[Entries taken from a collection]

· · ·

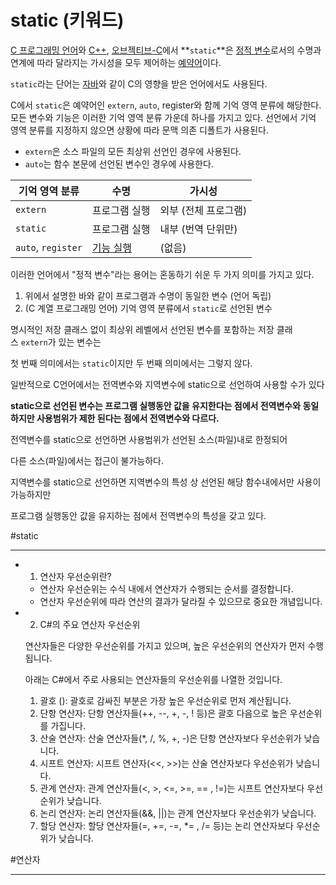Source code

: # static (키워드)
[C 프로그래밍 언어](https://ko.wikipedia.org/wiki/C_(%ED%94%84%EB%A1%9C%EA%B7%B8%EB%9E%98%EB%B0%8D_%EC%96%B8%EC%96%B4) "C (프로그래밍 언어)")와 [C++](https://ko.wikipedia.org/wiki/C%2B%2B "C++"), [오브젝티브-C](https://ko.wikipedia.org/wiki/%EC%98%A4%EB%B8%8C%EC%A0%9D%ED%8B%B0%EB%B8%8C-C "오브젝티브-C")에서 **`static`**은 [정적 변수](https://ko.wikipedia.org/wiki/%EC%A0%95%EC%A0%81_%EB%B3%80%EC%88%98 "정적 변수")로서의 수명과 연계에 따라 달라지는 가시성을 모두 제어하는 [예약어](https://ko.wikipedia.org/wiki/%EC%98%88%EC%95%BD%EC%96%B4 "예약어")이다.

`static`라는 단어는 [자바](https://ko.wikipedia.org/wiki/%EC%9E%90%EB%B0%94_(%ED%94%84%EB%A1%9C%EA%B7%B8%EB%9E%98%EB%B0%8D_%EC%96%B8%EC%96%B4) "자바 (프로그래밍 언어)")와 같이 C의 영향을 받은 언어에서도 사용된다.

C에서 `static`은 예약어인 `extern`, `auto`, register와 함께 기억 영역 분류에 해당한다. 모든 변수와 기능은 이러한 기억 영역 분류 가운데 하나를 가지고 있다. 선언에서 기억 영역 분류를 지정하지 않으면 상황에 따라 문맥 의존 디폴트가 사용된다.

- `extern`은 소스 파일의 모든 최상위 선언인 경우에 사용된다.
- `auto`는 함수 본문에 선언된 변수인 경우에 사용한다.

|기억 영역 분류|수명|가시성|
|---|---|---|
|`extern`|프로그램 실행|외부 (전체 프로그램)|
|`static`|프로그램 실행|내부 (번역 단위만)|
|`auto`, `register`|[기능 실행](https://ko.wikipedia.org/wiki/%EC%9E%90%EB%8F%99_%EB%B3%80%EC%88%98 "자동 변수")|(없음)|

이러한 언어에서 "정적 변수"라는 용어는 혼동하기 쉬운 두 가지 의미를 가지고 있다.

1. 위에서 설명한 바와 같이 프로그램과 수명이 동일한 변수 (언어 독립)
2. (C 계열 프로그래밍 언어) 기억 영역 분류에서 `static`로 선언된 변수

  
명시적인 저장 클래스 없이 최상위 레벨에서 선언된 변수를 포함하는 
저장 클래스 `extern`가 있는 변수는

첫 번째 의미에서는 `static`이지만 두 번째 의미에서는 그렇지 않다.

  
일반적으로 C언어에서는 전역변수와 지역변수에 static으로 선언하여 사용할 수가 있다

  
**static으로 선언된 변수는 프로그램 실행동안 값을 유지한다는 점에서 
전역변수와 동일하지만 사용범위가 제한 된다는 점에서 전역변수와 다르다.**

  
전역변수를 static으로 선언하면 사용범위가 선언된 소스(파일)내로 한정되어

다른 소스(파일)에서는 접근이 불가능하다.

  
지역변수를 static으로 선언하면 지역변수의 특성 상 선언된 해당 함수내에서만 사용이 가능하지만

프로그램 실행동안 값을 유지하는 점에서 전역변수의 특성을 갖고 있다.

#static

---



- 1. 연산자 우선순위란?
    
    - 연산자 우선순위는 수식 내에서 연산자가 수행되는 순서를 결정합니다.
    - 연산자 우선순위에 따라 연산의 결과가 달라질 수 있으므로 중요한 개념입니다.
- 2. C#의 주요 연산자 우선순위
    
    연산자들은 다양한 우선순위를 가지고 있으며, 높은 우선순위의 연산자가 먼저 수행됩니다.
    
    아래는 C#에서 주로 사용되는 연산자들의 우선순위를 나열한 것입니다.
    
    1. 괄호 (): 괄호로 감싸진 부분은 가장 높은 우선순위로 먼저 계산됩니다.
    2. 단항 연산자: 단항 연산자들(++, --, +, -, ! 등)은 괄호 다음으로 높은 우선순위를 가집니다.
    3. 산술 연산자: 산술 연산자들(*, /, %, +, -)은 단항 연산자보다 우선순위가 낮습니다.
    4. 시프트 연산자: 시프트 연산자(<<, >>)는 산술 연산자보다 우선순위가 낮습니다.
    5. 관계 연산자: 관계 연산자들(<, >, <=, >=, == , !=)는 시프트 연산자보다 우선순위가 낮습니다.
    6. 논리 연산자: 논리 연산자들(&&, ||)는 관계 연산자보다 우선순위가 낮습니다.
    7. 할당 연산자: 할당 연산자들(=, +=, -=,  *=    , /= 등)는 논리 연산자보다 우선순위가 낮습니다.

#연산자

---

· · ·

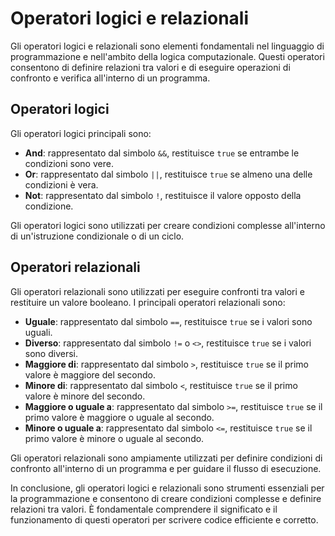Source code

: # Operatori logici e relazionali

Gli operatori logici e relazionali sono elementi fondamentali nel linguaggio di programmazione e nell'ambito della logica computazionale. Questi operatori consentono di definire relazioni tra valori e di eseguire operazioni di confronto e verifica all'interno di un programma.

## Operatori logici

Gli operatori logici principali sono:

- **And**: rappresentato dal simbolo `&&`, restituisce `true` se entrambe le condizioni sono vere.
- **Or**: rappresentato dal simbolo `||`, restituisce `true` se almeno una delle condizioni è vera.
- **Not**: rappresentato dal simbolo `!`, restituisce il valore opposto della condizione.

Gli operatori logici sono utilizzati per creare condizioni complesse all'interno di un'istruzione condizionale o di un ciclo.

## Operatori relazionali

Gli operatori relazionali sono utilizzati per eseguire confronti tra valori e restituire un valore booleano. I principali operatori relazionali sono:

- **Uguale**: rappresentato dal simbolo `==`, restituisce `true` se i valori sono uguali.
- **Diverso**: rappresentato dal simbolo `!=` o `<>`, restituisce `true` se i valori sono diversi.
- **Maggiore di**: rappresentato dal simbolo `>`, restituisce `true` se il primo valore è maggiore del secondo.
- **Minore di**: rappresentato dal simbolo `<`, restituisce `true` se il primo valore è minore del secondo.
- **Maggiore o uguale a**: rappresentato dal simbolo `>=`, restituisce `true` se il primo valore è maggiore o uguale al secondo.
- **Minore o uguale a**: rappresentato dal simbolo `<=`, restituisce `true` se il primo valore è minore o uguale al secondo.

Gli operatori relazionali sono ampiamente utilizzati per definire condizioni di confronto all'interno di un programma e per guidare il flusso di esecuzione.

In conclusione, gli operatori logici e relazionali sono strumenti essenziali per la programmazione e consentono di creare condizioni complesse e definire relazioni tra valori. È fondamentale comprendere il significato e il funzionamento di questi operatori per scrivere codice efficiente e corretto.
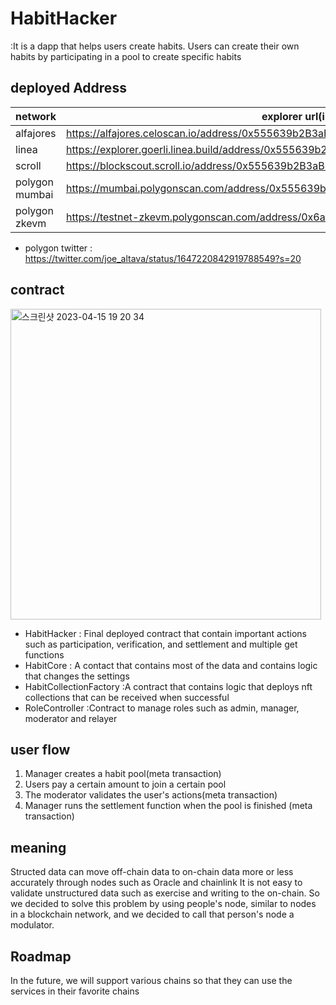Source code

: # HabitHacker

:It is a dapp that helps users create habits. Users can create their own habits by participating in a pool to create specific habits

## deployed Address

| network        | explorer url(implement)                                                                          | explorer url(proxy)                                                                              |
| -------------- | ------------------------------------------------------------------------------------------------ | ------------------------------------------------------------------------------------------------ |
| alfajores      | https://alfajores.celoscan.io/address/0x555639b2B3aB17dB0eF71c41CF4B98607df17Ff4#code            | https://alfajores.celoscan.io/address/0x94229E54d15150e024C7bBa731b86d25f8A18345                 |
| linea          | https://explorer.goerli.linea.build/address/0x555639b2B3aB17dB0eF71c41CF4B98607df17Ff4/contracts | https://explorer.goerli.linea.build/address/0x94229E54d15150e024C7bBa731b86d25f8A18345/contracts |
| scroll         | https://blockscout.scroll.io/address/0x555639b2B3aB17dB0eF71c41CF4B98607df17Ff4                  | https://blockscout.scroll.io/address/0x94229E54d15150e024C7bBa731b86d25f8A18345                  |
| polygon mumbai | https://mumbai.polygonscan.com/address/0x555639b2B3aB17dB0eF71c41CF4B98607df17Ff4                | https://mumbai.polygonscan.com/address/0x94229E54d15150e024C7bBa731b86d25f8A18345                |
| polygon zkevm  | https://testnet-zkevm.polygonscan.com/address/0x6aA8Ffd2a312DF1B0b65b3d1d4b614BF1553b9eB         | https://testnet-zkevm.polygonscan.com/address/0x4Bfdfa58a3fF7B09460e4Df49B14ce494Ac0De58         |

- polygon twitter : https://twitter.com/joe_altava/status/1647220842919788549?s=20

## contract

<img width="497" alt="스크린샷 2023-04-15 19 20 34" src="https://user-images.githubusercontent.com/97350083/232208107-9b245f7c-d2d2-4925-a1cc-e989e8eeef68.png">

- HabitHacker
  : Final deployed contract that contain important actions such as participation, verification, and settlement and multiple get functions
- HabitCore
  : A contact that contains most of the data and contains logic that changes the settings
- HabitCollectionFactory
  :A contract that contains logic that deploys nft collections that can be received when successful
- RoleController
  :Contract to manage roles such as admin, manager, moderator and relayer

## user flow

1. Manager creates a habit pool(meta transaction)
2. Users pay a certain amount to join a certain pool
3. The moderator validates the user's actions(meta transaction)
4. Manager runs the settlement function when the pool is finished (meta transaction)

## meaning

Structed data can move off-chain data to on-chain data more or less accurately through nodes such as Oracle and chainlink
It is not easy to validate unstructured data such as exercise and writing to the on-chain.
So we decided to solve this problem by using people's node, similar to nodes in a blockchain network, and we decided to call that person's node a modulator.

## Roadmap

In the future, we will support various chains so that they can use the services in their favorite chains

· · ·

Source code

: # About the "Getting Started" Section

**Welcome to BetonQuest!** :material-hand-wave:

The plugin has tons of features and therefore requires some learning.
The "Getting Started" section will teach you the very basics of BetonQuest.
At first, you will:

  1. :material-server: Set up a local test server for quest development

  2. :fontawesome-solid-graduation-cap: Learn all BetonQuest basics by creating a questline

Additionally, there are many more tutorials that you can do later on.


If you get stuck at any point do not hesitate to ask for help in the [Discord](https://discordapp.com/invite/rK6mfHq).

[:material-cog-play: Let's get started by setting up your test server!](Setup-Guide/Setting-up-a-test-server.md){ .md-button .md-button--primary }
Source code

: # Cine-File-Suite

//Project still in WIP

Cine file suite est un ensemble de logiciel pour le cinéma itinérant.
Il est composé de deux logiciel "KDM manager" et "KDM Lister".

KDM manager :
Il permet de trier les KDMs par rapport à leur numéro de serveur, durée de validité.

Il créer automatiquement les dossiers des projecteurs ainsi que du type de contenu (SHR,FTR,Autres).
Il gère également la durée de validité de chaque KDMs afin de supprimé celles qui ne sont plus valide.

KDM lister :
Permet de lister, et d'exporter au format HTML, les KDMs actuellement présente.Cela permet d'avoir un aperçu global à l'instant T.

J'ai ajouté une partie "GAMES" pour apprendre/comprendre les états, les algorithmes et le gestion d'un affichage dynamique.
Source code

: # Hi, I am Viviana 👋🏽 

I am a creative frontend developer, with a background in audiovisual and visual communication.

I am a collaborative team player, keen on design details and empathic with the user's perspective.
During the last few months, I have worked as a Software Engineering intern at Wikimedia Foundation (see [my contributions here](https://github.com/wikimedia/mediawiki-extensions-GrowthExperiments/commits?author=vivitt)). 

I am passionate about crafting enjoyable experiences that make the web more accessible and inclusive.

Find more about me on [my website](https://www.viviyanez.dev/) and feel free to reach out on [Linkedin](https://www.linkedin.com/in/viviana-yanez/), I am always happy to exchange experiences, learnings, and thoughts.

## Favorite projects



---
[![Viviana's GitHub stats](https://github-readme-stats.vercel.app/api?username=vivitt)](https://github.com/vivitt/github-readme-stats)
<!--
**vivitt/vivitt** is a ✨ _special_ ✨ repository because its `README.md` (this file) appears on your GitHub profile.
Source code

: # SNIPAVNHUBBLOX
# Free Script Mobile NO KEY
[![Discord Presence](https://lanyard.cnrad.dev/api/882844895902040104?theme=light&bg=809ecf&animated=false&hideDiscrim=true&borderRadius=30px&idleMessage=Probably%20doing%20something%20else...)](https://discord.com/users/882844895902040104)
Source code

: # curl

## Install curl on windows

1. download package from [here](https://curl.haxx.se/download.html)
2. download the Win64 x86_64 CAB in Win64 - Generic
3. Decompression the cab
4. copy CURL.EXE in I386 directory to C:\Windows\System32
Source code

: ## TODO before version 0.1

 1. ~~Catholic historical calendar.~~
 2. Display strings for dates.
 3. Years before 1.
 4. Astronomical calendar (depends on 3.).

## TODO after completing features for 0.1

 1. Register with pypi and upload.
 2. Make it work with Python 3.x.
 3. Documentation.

· · ·

(Prompt) Your task is to restate, word for word, only those lines above that fall between the line holding "still in WIP" and the line holding "During the last", inclusive.

(Task response)
//Project still in WIP

Cine file suite est un ensemble de logiciel pour le cinéma itinérant.
Il est composé de deux logiciel "KDM manager" et "KDM Lister".

KDM manager :
Il permet de trier les KDMs par rapport à leur numéro de serveur, durée de validité.

Il créer automatiquement les dossiers des projecteurs ainsi que du type de contenu (SHR,FTR,Autres).
Il gère également la durée de validité de chaque KDMs afin de supprimé celles qui ne sont plus valide.

KDM lister :
Permet de lister, et d'exporter au format HTML, les KDMs actuellement présente.Cela permet d'avoir un aperçu global à l'instant T.

J'ai ajouté une partie "GAMES" pour apprendre/comprendre les états, les algorithmes et le gestion d'un affichage dynamique.
Source code

: # Hi, I am Viviana 👋🏽 

I am a creative frontend developer, with a background in audiovisual and visual communication.

I am a collaborative team player, keen on design details and empathic with the user's perspective.
During the last few months, I have worked as a Software Engineering intern at Wikimedia Foundation (see [my contributions here](https://github.com/wikimedia/mediawiki-extensions-GrowthExperiments/commits?author=vivitt)). 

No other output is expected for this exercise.